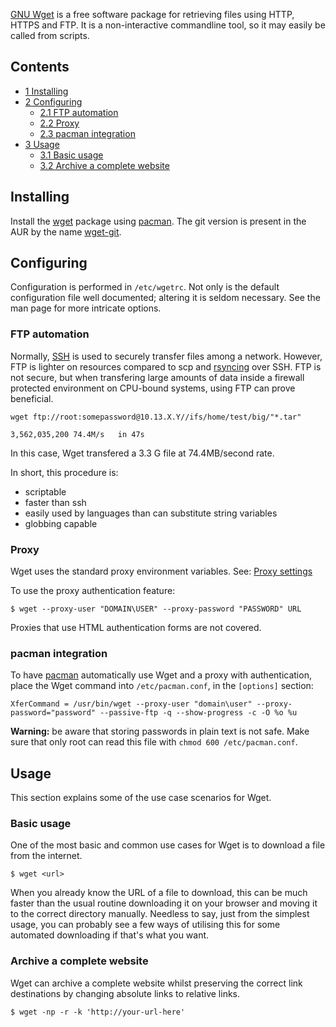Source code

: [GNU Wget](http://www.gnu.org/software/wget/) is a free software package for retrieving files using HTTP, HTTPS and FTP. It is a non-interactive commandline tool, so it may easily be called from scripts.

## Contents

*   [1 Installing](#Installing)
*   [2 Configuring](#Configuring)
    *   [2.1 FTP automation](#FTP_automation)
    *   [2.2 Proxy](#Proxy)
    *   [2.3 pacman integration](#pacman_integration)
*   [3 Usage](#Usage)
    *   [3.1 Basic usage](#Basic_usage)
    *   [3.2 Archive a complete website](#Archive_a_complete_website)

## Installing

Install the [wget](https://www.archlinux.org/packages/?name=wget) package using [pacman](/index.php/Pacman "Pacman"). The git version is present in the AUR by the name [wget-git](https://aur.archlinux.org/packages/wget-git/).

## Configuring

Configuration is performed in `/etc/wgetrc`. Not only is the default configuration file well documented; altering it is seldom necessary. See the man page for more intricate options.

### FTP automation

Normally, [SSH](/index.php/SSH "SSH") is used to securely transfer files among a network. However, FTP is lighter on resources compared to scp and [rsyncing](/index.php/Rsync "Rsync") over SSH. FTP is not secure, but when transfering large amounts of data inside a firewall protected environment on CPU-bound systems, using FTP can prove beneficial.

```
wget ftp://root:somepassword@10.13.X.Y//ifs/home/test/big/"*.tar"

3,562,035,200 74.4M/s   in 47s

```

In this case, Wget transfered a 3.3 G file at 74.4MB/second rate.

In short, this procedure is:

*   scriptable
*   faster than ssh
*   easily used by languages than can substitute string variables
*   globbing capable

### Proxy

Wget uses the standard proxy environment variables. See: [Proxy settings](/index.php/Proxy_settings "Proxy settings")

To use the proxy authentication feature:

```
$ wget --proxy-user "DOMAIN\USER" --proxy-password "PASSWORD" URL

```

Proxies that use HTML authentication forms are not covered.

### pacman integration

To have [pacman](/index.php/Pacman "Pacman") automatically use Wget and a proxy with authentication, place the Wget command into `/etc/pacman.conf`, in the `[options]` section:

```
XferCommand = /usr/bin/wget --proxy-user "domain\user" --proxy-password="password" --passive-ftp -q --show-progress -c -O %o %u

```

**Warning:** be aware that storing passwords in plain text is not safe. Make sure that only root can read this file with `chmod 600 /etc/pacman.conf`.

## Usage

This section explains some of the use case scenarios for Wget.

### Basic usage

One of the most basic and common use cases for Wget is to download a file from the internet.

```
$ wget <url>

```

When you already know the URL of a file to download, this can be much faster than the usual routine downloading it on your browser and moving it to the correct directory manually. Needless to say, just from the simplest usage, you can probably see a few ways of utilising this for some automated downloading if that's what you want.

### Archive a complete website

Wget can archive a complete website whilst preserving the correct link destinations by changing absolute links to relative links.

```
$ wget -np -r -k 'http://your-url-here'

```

ACTIVITY |
Every line containing the string "integration" should be pulled from the listing and copied.

ANSWER FOR THIS EXERCISE |
    *   [2.3 pacman integration](#pacman_integration)
### pacman integration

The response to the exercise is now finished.